La plupart des critiques publiées sont dans ce genre. On tombe à a chaque fois dans la caricature ("ils sont des nazis ils veulent nous éliminer") et l'ignorance des bases de la recherche scientifique. La plupart des critiques s'adressent surtout à leur propre camp pour montrer qu'ils se défendent et ne se laissent pas critiquer ainsi. D'ailleurs la plupart des débats organisés invitent systématiquement des économistes des deux camps, comme si le débat était équilibré. Alors que l'immense majorité des économistes académiques sont adeptes de la méthode scientifique décrite par Cahuc. Exactement le même cas de figure que pour les débats sur le climat : on invite à chaque fois 1 pour et 1 contre, pour donner l'illusion au public d'un débat égal et non tranché.

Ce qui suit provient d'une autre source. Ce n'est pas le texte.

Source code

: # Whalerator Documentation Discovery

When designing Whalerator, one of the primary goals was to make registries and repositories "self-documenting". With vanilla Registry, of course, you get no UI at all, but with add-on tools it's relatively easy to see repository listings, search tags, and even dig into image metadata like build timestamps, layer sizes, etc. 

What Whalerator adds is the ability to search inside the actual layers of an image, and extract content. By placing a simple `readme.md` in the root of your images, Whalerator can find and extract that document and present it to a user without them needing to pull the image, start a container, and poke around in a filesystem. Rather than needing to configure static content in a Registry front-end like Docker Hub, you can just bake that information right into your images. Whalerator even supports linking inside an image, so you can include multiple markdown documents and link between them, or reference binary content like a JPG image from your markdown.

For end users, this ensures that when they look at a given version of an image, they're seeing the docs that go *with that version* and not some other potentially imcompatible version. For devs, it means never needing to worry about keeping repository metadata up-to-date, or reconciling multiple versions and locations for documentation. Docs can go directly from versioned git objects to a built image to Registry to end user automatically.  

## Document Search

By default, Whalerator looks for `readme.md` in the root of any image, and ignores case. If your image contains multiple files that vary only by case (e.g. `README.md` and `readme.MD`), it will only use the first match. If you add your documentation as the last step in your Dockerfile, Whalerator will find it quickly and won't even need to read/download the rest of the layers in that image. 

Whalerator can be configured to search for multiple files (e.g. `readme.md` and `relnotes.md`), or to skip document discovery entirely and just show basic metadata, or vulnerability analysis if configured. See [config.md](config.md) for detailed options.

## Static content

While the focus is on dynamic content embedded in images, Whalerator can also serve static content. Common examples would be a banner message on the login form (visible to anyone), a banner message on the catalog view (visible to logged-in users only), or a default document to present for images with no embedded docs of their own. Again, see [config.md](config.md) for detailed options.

Une source de confusion probable est l'assimilation faite entre les économistes académiques, c'est à dire des chercheurs et les économistes professionnels (banques, institutions…) qui eux sont très présents dans les médias et tiennent un discours "libéral" sans pour autant faire de cherche. Ce qui les conduit à avoir souvent une vision caricaturale et biaisée de l'économie et à transmettre cette idée courante chez le public d'économistes tous ultra-libéraux ou tous en faveur de la déréglementation. Par exemple l'autre jour sur On est pas couché l'invité est présenté comme "économiste" alors que c'est un simple essayiste. On présente d'ailleurs souvent des gens comme Minc ou Attali comme économistes ce qui entretient cette confusion. Ainsi Minc ne mérite nullement le titre d'économiste. A l'inverse quelqu'un comme Piketty qui est un économiste de gauche dénonce les inégalités et suit la démarche scientifique (publication et vérification des faits). Donc il existe une vraie diversité de pensée dans l'économie mainstream. On retrouve cette diversité au sein même des prix Nobel attribués, le dernier exemple récent étant la double nomination de Shiller et Fama qui ont des visions opposées sur l'efficacité des marchés financiers.
Dommage que le débat public tombe souvent dans la caricature et l'opposition, par ignorance de la plupart des journalistes de l'état actuel de la science économique…
La critique de Xavier Ragot est déjà largement plus intéressante et argumentée.